Em 2006, Lily Allen apareceu no mundo da música com o tema Smile, que entrou directamente para o número 1 da tabela de vendas. Numa semana, vendeu mais de 40 mil cópias. Três anos depois, Allen conheceu um lado mais negro da exposição mediática.  Em 2009, Alex Gray criou uma conta numa rede social intitulada @lilyallenRIP reclamando a autoria do tema da cantora The Fear. Seguiram-se cartas violentas, acusações, ameaças de suicídio. “Ele deixava essas cartas na minha editora, no escritório do meu manager, na loja da minha irmã, no meu apartamento”, contou a cantora ao jornal britânico The Guardian.

 

 

Uma noite, a cantora estava em palco e viu um cartaz: “Eu escrevi The Fear”. A cantora chegou ao fim da canção mas apressou-se a chamar a polícia, a quem já havia mostrado as cartas com as ameaças. Emprestaram-lhe um botão de pânico, mas pediram-lhe que o devolvesse ao fim de alguns meses. Até que um dia a cantora recebeu uma chamada da polícia dizendo que Allen Gray estava de novo “activo”: “Não sabia o que aquilo queria dizer. Fiz a minha própria investigação, contratei um advogado, tomei medidas para proteger a minha família. Nem sabia como era a cara dele”, conta a cantora. Mais tarde a polícia viria a mostrar-lhe uma fotografia de Allen, mas apenas por breves instantes.

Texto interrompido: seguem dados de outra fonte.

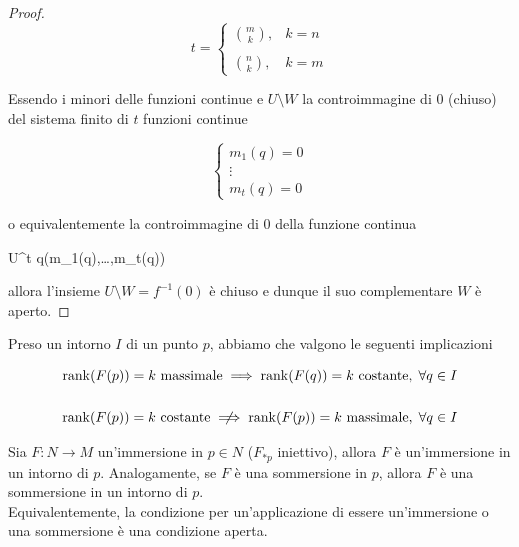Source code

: \begin{proof}
	\begin{equation}
		t = %
		\begin{cases}
			\displaystyle \binom{m}{k}, & k = n \\\\
			\displaystyle \binom{n}{k}, & k = m
		\end{cases}
	\end{equation}

	Essendo i minori delle funzioni continue e $ U \setminus W $ la controimmagine di 0 (chiuso) del sistema finito di $ t $ funzioni continue
	
	\begin{equation}
		\begin{cases}
			m_{1}(q) = 0\\
			\vdots\\
			m_{t}(q) = 0
		\end{cases}
	\end{equation}

	o equivalentemente la controimmagine di 0 della funzione continua
	
		{U}{\R^{t}}
		{q}{(m_{1}(q),\dots,m_{t}(q))}

	allora l'insieme $ U \setminus W = f^{-1}(0) $ è chiuso e dunque il suo complementare $ W $ è aperto.
\end{proof}

\begin{remark}
	Preso un intorno $ I $ di un punto $ p $, abbiamo che valgono le seguenti implicazioni
	
	\begin{gather}
		\rank(F(p)) = k \text{ massimale} \implies \rank(F(q)) = k \text{ costante}, \; \forall q \in I \\
		\nonumber \\
		\rank(F(p)) = k \text{ costante} \notimplies \rank(F(p)) = k \text{ massimale}, \; \forall q \in I
	\end{gather}
\end{remark}

\begin{corollary}
	Sia $ F : N \to M $ un'immersione in $ p \in N $ ($ F_{*p} $ iniettivo), allora $ F $ è un'immersione in un intorno di $ p $. Analogamente, se $ F $ è una sommersione in $ p $, allora $ F $ è una sommersione in un intorno di $ p $.\\
	Equivalentemente, la condizione per un'applicazione di essere un'immersione o una sommersione è una condizione aperta.
\end{corollary}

O stalking – assédio persistente - é uma forma de violência na qual uma pessoa impõe sobre outra uma série de comportamentos de assédio indesejados ou intrusivos, de forma insistente. De acordo com o The Guardian, há 700 mil vítimas de stalking no Reino Unido todos os anos. Com o apoio de Lily Allen, o partido britânico da Igualdade da Mulher pôs em marcha um pedido de registo dos stalkers, tal como existe com os abusadores sexuais. Apenas 1% dos casos de perseguição e 16% dos casos de assédio culminam em acusações, refere o jornal britânico.

Em Portugal, quase meio milhar de pessoas, principalmente mulheres, queixou-se em 2015 de perseguição. Um tipo de agressão que é crime desde Setembro, com uma alteração ao Código Penal (lei 83/2015). De acordo com a lei, quem, "de modo reiterado, perseguir ou assediar outra pessoa, por qualquer meio, directa ou indirectamente, de forma adequada a provocar-lhe medo ou inquietação ou a prejudicar a sua liberdade de determinação, é punido com pena de prisão até três anos ou pena de multa, se pena mais grave não lhe couber, por força de outra disposição legal".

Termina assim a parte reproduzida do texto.